Due to the religious environment that was an integral part of my upbringing, I’ve always felt like a bit of a prude. I curse infrequently, avoid spending large amounts of time without clothes and dislike “oversharing” about one’s sex life. However, given all the indications to the contrary, I’ve recently come to realize that I harbor little to no sex-related feelings of guilt! Why didn’t this happen to me when so many suffer from this?
When I began to experience things I never felt bad about doing it and felt it was a good way to relieve stress. I was actually grateful to God that I had a body that could feel such emotions. I wouldn’t talk openly about it (obviously uncomfortable even defining IT even now!) but as it didn’t hurt anyone, I didn’t feel that it was bad in the very least. My family didn’t mention this subject at all and if there was in increase in trash or laundry, it was never noted, at least not to me!
Now as far as sex with another person was concerned, this topic was actually mentioned from time to time. Generally referring to those that did not follow the rule (that sex was only permitted within the context of marriage), these morality lessons inevitably came to a “bad end.” And yet, when I first shared an experience with another person, I didn’t feel guilty or that I had sinned against God.

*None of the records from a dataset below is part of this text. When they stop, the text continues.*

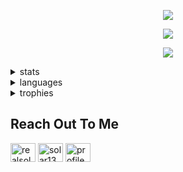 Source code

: <p align="center"><img src="https://lanyard-profile-readme.vercel.app/api/832383090844368946""https://discord.com/users/832383090844368946"</p>
  
<p align="center"><img src="https://komarev.com/ghpvc/?username=retributions&style=plastic&color=blue", "https://visitor-badge.glitch.me/badge?page_id=jwenjian.visitor-badge&left_color=grey&right_color=blue"</p> <p align="center"><img src="https://visitor-badge.glitch.me/badge?page_id=jwenjian.visitor-badge&left_color=grey&right_color=blue"<br>
  
 </p>

<details>
<summary>stats</summary>
<img src="https://github-readme-stats.vercel.app/api?username=retributions&show_icons=true&theme=tokyonight">
</details>

<details>
<summary>languages</summary>
<img src="https://github-readme-stats.vercel.app/api/top-langs/?username=retributions&langs_count=8&layout=compact&theme=tokyonight&show_icons=true">
</details>

<details>
<summary>trophies</summary>
<img src="https://github-profile-trophy.vercel.app/?username=retributions&theme=tokyonight)](https://github.com/retributions-ma/github-profile-trophy">
</details>

<h2 align="left">Reach Out To Me</h2>
<p align="left">
<a href="https://twitter.com/realsolar" target="blank"><img align="center" src="https://raw.githubusercontent.com/rahuldkjain/github-profile-readme-generator/master/src/images/icons/Social/twitter.svg" alt="realsolar" height="30" width="40" /></a>
<a href="https://www.youtube.com/c/solar1337" target="blank"><img align="center" src="https://raw.githubusercontent.com/rahuldkjain/github-profile-readme-generator/master/src/images/icons/Social/youtube.svg" alt="solar1337" height="30" width="40" /></a>
<a href="https://discord.com/user/799447765263319049" target="blank"><img align="center" src="https://raw.githubusercontent.com/rahuldkjain/github-profile-readme-generator/master/src/images/icons/Social/discord.svg" alt="profile" height="30" width="40" /></a>
</p>



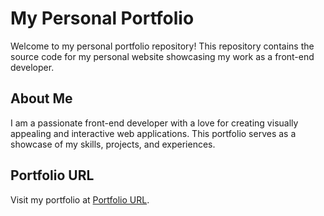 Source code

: # My Personal Portfolio

Welcome to my personal portfolio repository! This repository contains the source code for my personal website showcasing my work as a front-end developer.

## About Me

I am a passionate front-end developer with a love for creating visually appealing and interactive web applications. This portfolio serves as a showcase of my skills, projects, and experiences.

## Portfolio URL

Visit my portfolio at [Portfolio URL](https://minollobo.github.io/Personal-Portfolio/).


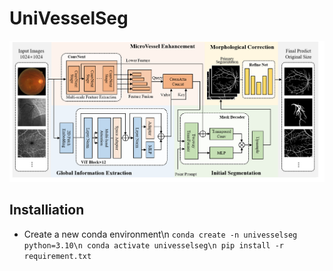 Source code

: # UniVesselSeg

![Method](./method.png)

## Installiation

- Create a new conda environment\n
`conda create -n univesselseg python=3.10\n
conda activate univesselseg\n
pip install -r requirement.txt`
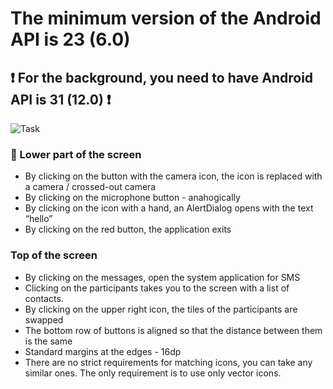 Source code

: # The minimum version of the Android API is 23 (6.0)
## :exclamation: For the background, you need to have Android API is 31 (12.0) :exclamation: 

![Task](https://user-images.githubusercontent.com/111187206/221830081-e97e3e0a-3245-4102-8359-00f0b9bc4a9f.jpg)

### :iphone: Lower part of the screen
+ By clicking on the button with the camera icon, the icon is replaced with a camera /
crossed-out camera
+ By clicking on the microphone button - anahogically
+ By clicking on the icon with a hand, an AlertDialog opens with the text “hello”
+ By clicking on the red button, the application exits
### Top of the screen
+ By clicking on the messages, open the system application for SMS
+ Clicking on the participants takes you to the screen with a list of contacts.
+ By clicking on the upper right icon, the tiles of the participants are swapped
+ The bottom row of buttons is aligned so that the distance between them is
the same
+ Standard margins at the edges - 16dp
+ There are no strict requirements for matching icons, you can take any similar ones.
The only requirement is to use only vector icons.
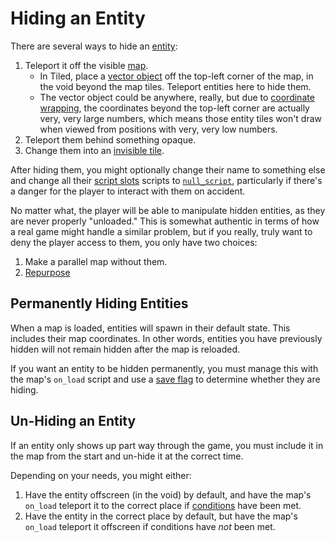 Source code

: # Hiding an Entity

There are several ways to hide an [entity](entities):

1. Teleport it off the visible [map](maps).
	- In Tiled, place a [vector object](vector_objects) off the top-left corner of the map, in the void beyond the map tiles. Teleport entities here to hide them.
	- The vector object could be anywhere, really, but due to [coordinate wrapping](vector_objects#coordinate-overflow), the coordinates beyond the top-left corner are actually very, very large numbers, which means those entity tiles won't draw when viewed from positions with very, very low numbers.
2. Teleport them behind something opaque.
3. Change them into an [invisible tile](entity_types#null-entity).

After hiding them, you might optionally change their name to something else and change all their [script slots](scripts#script-slots) scripts to [`null_script`](scripts#null-script), particularly if there's a danger for the player to interact with them on accident.

No matter what, the player will be able to manipulate hidden entities, as they are never properly "unloaded." This is somewhat authentic in terms of how a real game might handle a similar problem, but if you really, truly want to deny the player access to them, you only have two choices:

1. Make a parallel map without them.
2. [Repurpose](actors)

## Permanently Hiding Entities

When a map is loaded, entities will spawn in their default state. This includes their map coordinates. In other words, entities you have previously hidden will not remain hidden after the map is reloaded.

If you want an entity to be hidden permanently, you must manage this with the map's `on_load` script and use a [save flag](state#save-flags) to determine whether they are hiding.

## Un-Hiding an Entity

If an entity only shows up part way through the game, you must include it in the map from the start and un-hide it at the correct time.

Depending on your needs, you might either:

1. Have the entity offscreen (in the void) by default, and have the map's `on_load` teleport it to the correct place if [conditions](state#save-flags) have been met.
2. Have the entity in the correct place by default, but have the map's `on_load` teleport it offscreen if conditions have *not* been met.

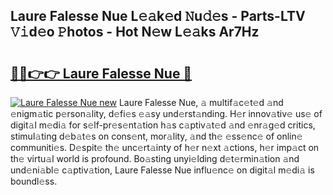 ## Laure Falesse Nue L𝚎𝚊k𝚎d 𝙽u𝚍𝚎s - Parts-LTV 𝚅𝚒d𝚎o 𝙿hotos - Hot N𝚎w L𝚎𝚊ks Ar7Hz

# <h2><a href="http://kv1jqo.teov.top/?on=Laure+Falesse+Nue">🔗🔗👉👉 Laure Falesse Nue 🔗</a></h2>

[![Laure Falesse Nue new](https://i.imgur.com/QqkWNDz.gif)](http://kv1jqo.teov.top/?on=Laure+Falesse+Nue)
Laure Falesse Nue, 𝚊 multif𝚊c𝚎t𝚎d 𝚊nd 𝚎nigm𝚊tic p𝚎rson𝚊lity, d𝚎fi𝚎s 𝚎𝚊sy und𝚎rst𝚊nding. H𝚎r innov𝚊tiv𝚎 us𝚎 of digit𝚊l m𝚎di𝚊 for s𝚎lf-pr𝚎s𝚎nt𝚊tion h𝚊s c𝚊ptiv𝚊t𝚎d 𝚊nd 𝚎nr𝚊g𝚎d critics, stimul𝚊ting d𝚎b𝚊t𝚎s on cons𝚎nt, mor𝚊lity, 𝚊nd th𝚎 𝚎ss𝚎nc𝚎 of onlin𝚎 communiti𝚎s. D𝚎spit𝚎 th𝚎 unc𝚎rt𝚊inty of h𝚎r n𝚎xt 𝚊ctions, h𝚎r imp𝚊ct on th𝚎 virtu𝚊l world is profound. Bo𝚊sting unyi𝚎lding d𝚎t𝚎rmin𝚊tion 𝚊nd und𝚎ni𝚊bl𝚎 c𝚊ptiv𝚊tion, Laure Falesse Nue influ𝚎nc𝚎 on digit𝚊l m𝚎di𝚊 is boundl𝚎ss.
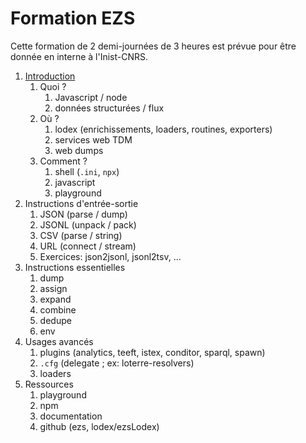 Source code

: # Formation EZS

Cette formation de 2 demi-journées de 3 heures est prévue pour être donnée en
interne à l'Inist-CNRS.

1. [Introduction](Introduction.md)
   1. Quoi ?
      1. Javascript / node
      2. données structurées / flux
   2. Où ?
      1. lodex (enrichissements, loaders, routines, exporters)
      2. services web TDM
      3. web dumps
   3. Comment ?
      1. shell (`.ini`, `npx`)
      2. javascript
      3. playground
2. Instructions d'entrée-sortie
   1. JSON (parse / dump)
   2. JSONL (unpack / pack)
   3. CSV (parse / string)
   4. URL (connect / stream)
   5. Exercices: json2jsonl, jsonl2tsv, ...
3. Instructions essentielles
   1. dump
   2. assign
   3. expand
   4. combine
   5. dedupe
   6. env
4. Usages avancés
   1. plugins (analytics, teeft, istex, conditor, sparql, spawn)
   2. `.cfg` (delegate ; ex: loterre-resolvers)
   3. loaders
5. Ressources
   1. playground
   2. npm
   3. documentation
   4. github (ezs, lodex/ezsLodex)

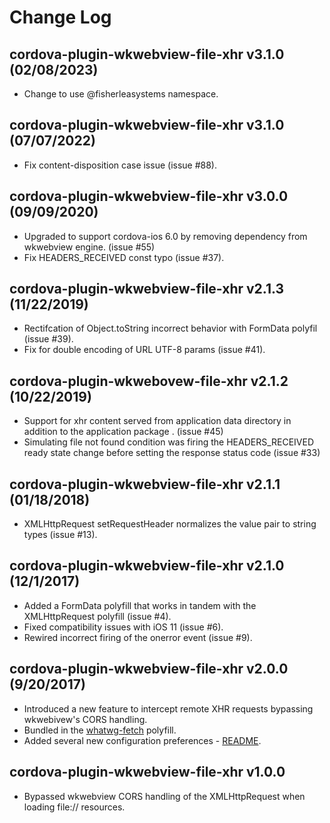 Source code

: # Change Log

## cordova-plugin-wkwebview-file-xhr v3.1.0 (02/08/2023)

- Change to use @fisherleasystems namespace.

## cordova-plugin-wkwebview-file-xhr v3.1.0 (07/07/2022)

- Fix content-disposition case issue (issue #88).

## cordova-plugin-wkwebview-file-xhr v3.0.0 (09/09/2020)

- Upgraded to support cordova-ios 6.0 by removing dependency from wkwebview engine. (issue #55)
- Fix HEADERS_RECEIVED const typo (issue #37).

## cordova-plugin-wkwebview-file-xhr v2.1.3 (11/22/2019)

- Rectifcation of Object.toString incorrect behavior with FormData polyfil (issue #39).
- Fix for double encoding of URL UTF-8 params (issue #41).

## cordova-plugin-wkwebovew-file-xhr v2.1.2 (10/22/2019)

- Support for xhr content served from application data directory in addition to the application package . (issue #45)
- Simulating file not found condition was firing the HEADERS_RECEIVED ready state change before setting the response status code (issue #33)

## cordova-plugin-wkwebview-file-xhr v2.1.1 (01/18/2018)

- XMLHttpRequest setRequestHeader normalizes the value pair to string types (issue #13).

## cordova-plugin-wkwebview-file-xhr v2.1.0 (12/1/2017)

- Added a FormData polyfill that works in tandem with the XMLHttpRequest polyfill (issue #4).
- Fixed compatibility issues with iOS 11 (issue #6).
- Rewired incorrect firing of the onerror event (issue #9).

## cordova-plugin-wkwebview-file-xhr v2.0.0 (9/20/2017)

- Introduced a new feature to intercept remote XHR requests bypassing wkwebivew's CORS handling.
- Bundled in the [whatwg-fetch](https://github.com/github/fetch) polyfill.
- Added several new configuration preferences - [README](README.md#configuration).

## cordova-plugin-wkwebview-file-xhr v1.0.0

- Bypassed wkwebview CORS handling of the XMLHttpRequest when loading file:// resources.
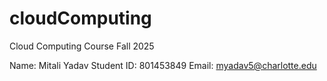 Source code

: # cloudComputing
Cloud Computing Course Fall 2025

Name: Mitali Yadav
Student ID: 801453849
Email: myadav5@charlotte.edu

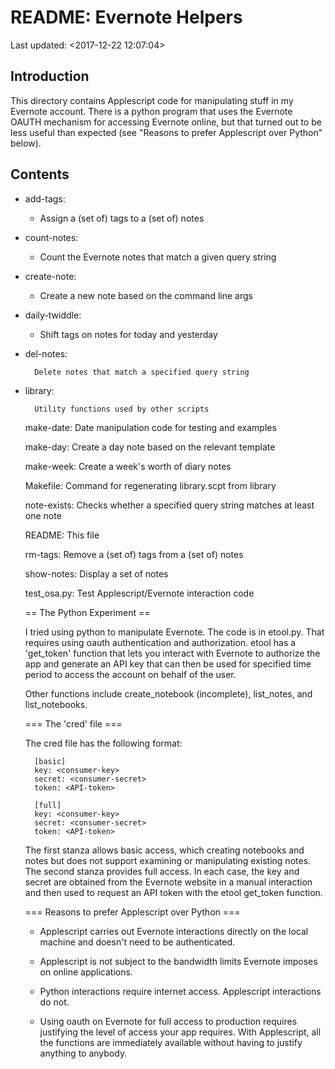 
# README: Evernote Helpers
Last updated: <2017-12-22 12:07:04>

## Introduction

This directory contains Applescript code for manipulating stuff in my
Evernote account. There is a python program that uses the Evernote OAUTH
mechanism for accessing Evernote online, but that turned out to be less
useful than expected (see "Reasons to prefer Applescript over Python"
below).

## Contents

 * add-tags:

    * Assign a (set of) tags to a (set of) notes

 * count-notes:
    * Count the Evernote notes that match a given query string

 * create-note:
    * Create a new note based on the command line args

 * daily-twiddle:
    * Shift tags on notes for today and yesterday

 * del-notes:

         Delete notes that match a specified query string

 * library:

         Utility functions used by other scripts

     make-date:
         Date manipulation code for testing and examples

     make-day:
         Create a day note based on the relevant template

     make-week:
         Create a week's worth of diary notes

     Makefile:
         Command for regenerating library.scpt from library

     note-exists:
         Checks whether a specified query string matches at least one note

     README:
         This file

     rm-tags:
         Remove a (set of) tags from a (set of) notes

     show-notes:
         Display a set of notes

     test_osa.py:
         Test Applescript/Evernote interaction code

     == The Python Experiment ==

     I tried using python to manipulate Evernote. The code is in etool.py.
     That requires using oauth authentication and authorization. etool has
     a 'get_token' function that lets you interact with Evernote to
     authorize the app and generate an API key that can then be used for
     specified time period to access the account on behalf of the user.

     Other functions include create_notebook (incomplete), list_notes,
     and list_notebooks.

     === The 'cred' file ===

     The cred file has the following format:

         [basic]
         key: <consumer-key>
         secret: <consumer-secret>
         token: <API-token>

         [full]
         key: <consumer-key>
         secret: <consumer-secret>
         token: <API-token>

     The first stanza allows basic access, which creating notebooks and
     notes but does not support examining or manipulating existing notes.
     The second stanza provides full access. In each case, the key and
     secret are obtained from the Evernote website in a manual interaction
     and then used to request an API token with the etool get_token
     function.

     === Reasons to prefer Applescript over Python ===

      * Applescript carries out Evernote interactions directly on the local
        machine and doesn't need to be authenticated.

      * Applescript is not subject to the bandwidth limits Evernote imposes
        on online applications.

      * Python interactions require internet access. Applescript
        interactions do not.

      * Using oauth on Evernote for full access to production requires
        justifying the level of access your app requires. With Applescript,
        all the functions are immediately available without having to
        justify anything to anybody.
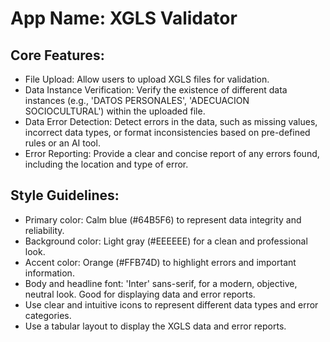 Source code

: # **App Name**: XGLS Validator

## Core Features:

- File Upload: Allow users to upload XGLS files for validation.
- Data Instance Verification: Verify the existence of different data instances (e.g., 'DATOS PERSONALES', 'ADECUACION SOCIOCULTURAL') within the uploaded file.
- Data Error Detection: Detect errors in the data, such as missing values, incorrect data types, or format inconsistencies based on pre-defined rules or an AI tool.
- Error Reporting: Provide a clear and concise report of any errors found, including the location and type of error.

## Style Guidelines:

- Primary color: Calm blue (#64B5F6) to represent data integrity and reliability.
- Background color: Light gray (#EEEEEE) for a clean and professional look.
- Accent color: Orange (#FFB74D) to highlight errors and important information.
- Body and headline font: 'Inter' sans-serif, for a modern, objective, neutral look. Good for displaying data and error reports.
- Use clear and intuitive icons to represent different data types and error categories.
- Use a tabular layout to display the XGLS data and error reports.
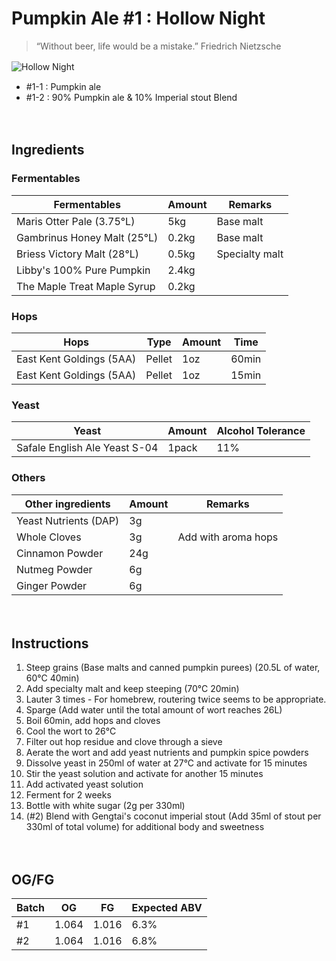 Pumpkin Ale #1 : Hollow Night
=============
> “Without beer, life would be a mistake.”  Friedrich Nietzsche


![Hollow Night](https://github.com/peterpan-brewing/beer/blob/main/Hollow%20Night.jpg)
　
* #1-1 : Pumpkin ale
* #1-2 : 90% Pumpkin ale & 10% Imperial stout Blend

　

## Ingredients

### Fermentables
| Fermentables | Amount | Remarks |
| ------ | ------ | ------ |
| Maris Otter Pale (3.75°L) | 5kg | Base malt |
| Gambrinus Honey Malt (25°L)| 0.2kg | Base malt|
| Briess Victory Malt (28°L) | 0.5kg | Specialty malt |
| Libby's 100% Pure Pumpkin | 2.4kg |  |
| The Maple Treat Maple Syrup | 0.2kg |  |

### Hops
| Hops | Type | Amount | Time |
| ------ | ------ | ------ | ------ |
| East Kent Goldings (5AA) | Pellet | 1oz | 60min |
| East Kent Goldings (5AA) | Pellet | 1oz | 15min |

### Yeast
| Yeast | Amount | Alcohol Tolerance |
| ------ | ------ | ------ |
| Safale English Ale Yeast S-04 | 1pack | 11% |

### Others
| Other ingredients | Amount | Remarks |
| ------ | ------ | ------ |
| Yeast Nutrients (DAP) | 3g | |
| Whole Cloves | 3g | Add with aroma hops |
| Cinnamon Powder | 24g | |
| Nutmeg Powder | 6g | |
| Ginger Powder | 6g | |

　

## Instructions

1. Steep grains (Base malts and canned pumpkin purees) (20.5L of water, 60°C 40min)
2. Add specialty malt and keep steeping (70°C 20min)
3. Lauter 3 times - For homebrew, routering twice seems to be appropriate.
4. Sparge (Add water until the total amount of wort reaches 26L)
5. Boil 60min, add hops and cloves
6. Cool the wort to 26°C
7. Filter out hop residue and clove through a sieve
8. Aerate the wort and add yeast nutrients and pumpkin spice powders
9. Dissolve yeast in 250ml of water at 27°C and activate for 15 minutes
10. Stir the yeast solution and activate for another 15 minutes
11. Add activated yeast solution
12. Ferment for 2 weeks
13. Bottle with white sugar (2g per 330ml)
14. (#2) Blend with Gengtai's coconut imperial stout (Add 35ml of stout per 330ml of total volume) for additional body and sweetness

　

## OG/FG
| Batch | OG | FG | Expected ABV |
| ------ | ------ | ------ | ------ |
| #1 | 1.064 | 1.016 | 6.3% |
| #2 | 1.064 | 1.016 | 6.8% |

　
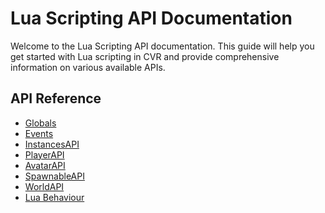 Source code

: # Lua Scripting API Documentation

Welcome to the Lua Scripting API documentation. This guide will help you get started with Lua scripting in CVR and
provide comprehensive information on various available APIs.

## API Reference

- [Globals](globals.md)
- [Events](events.md)
- [InstancesAPI](instances-api.md)
- [PlayerAPI](player-api.md)
- [AvatarAPI](avatar-api.md)
- [SpawnableAPI](spawnable-api.md)
- [WorldAPI](world-api.md)
- [Lua Behaviour](lua-behaviour.md) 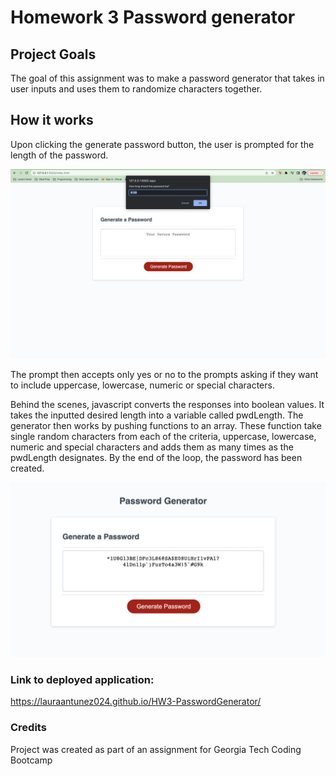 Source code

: # Homework 3 Password generator

## Project Goals

The goal of this assignment was to make a password generator that takes in user inputs and uses them to randomize characters together. 

## How it works

Upon clicking the generate password button, the user is prompted for the length of the password. 


![Password Generator starting screen after generate password is clicked](./Assets/Images/image-1.png)

The prompt then accepts only yes or no to the prompts asking if they want to include uppercase, lowercase, numeric or special characters. 

Behind the scenes, javascript converts the responses into boolean values. It takes the inputted desired length into a variable called pwdLength. The generator then works by pushing functions to an array. These function take single random characters from each of the criteria, uppercase, lowercase, numeric and special characters and adds them as many times as the pwdLength designates. By the end of the loop, the password has been created.


![Password generator after generating password](Assets/Images/Image-2.png)



 




### Link to deployed application:

https://lauraantunez024.github.io/HW3-PasswordGenerator/

### Credits 

Project was created as part of an assignment for Georgia Tech Coding Bootcamp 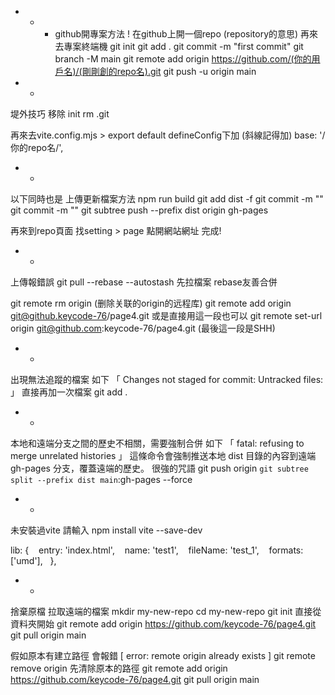 * * * github開專案方法 !
在github上開一個repo (repository的意思)
再來去專案終端機
git init
git add .
git commit -m "first commit"
git branch -M main
git remote add origin https://github.com/(你的用戶名)/(剛剛創的repo名).git
git push -u origin main

* * 
堤外技巧
移除 init
rm .git

再來去vite.config.mjs > export default defineConfig下加 (斜線記得加)
base: '/你的repo名/', 

* * 
以下同時也是 上傳更新檔案方法
npm run build
git add dist -f
git commit -m ""
git commit -m ""
git subtree push --prefix dist origin gh-pages

再來到repo頁面 找setting > page
點開網站網址
完成!

* * 
上傳報錯誤 
git pull --rebase --autostash 先拉檔案 rebase友善合併

git remote rm origin (删除关联的origin的远程库)
git remote add origin git@github.keycode-76/page4.git
或是直接用這一段也可以
git remote set-url origin git@github.com:keycode-76/page4.git (最後這一段是SHH)

* * 
出現無法追蹤的檔案 如下
「 Changes not staged for commit: Untracked files: 」
直接再加一次檔案
git add . 

* * 
本地和遠端分支之間的歷史不相關，需要強制合併 如下
「 fatal: refusing to merge unrelated histories 」
這條命令會強制推送本地 dist 目錄的內容到遠端 gh-pages 分支，覆蓋遠端的歷史。
很強的咒語
git push origin `git subtree split --prefix dist main`:gh-pages --force

* * 
未安裝過vite 請輸入 
npm install vite --save-dev

lib: {
   entry: 'index.html',
   name: 'test1',
   fileName: 'test_1',
   formats:['umd'],
  },


* * 
捨棄原檔 拉取遠端的檔案
mkdir my-new-repo
cd my-new-repo
git init 直接從資料夾開始
git remote add origin https://github.com/keycode-76/page4.git
git pull origin main

假如原本有建立路徑 會報錯 [ error: remote origin already exists ]
git remote remove origin 先清除原本的路徑
git remote add origin https://github.com/keycode-76/page4.git
git pull origin main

Perhaps I justified it by saying it simply wasn’t possible to marry another man and so the rule didn’t apply to my situation. I will admit to feeling guilty later but it was because I felt like I should be in a relationship with someone I was in love with and who loved me back.
Since then, I have had the gifts of experience and perspective. Even though some were not in the context of a relationship, most contained aspects of love in the sense that they were caring and respectful, filled with joy and kindness. I've realized that there are a lot of lonely people out there who try to connect or communicate through this medium and I believe God understands and, being compassionate, forgives all things. I’ve found the key is to accept this forgiveness and extend it to ourselves and others around us.
Everyday I wake up and try to do my best to be the authentic creation God has intended me to be. Sometimes I mess up. But I was created perfectly imperfect so that’s okay too. Having said that, I see no more reason to feel guilty for enjoying sex than for feeling the sun warming me through my leather jacket or for the chocolate melting in my mouth. In my eyes, these senses are gifts God has given us to enjoy. Granted, when we misuse these gifts, they can become harmful to others and/or ourselves and that’s when our conscience kicks in. It’s merely telling us that we are better than this. And we are!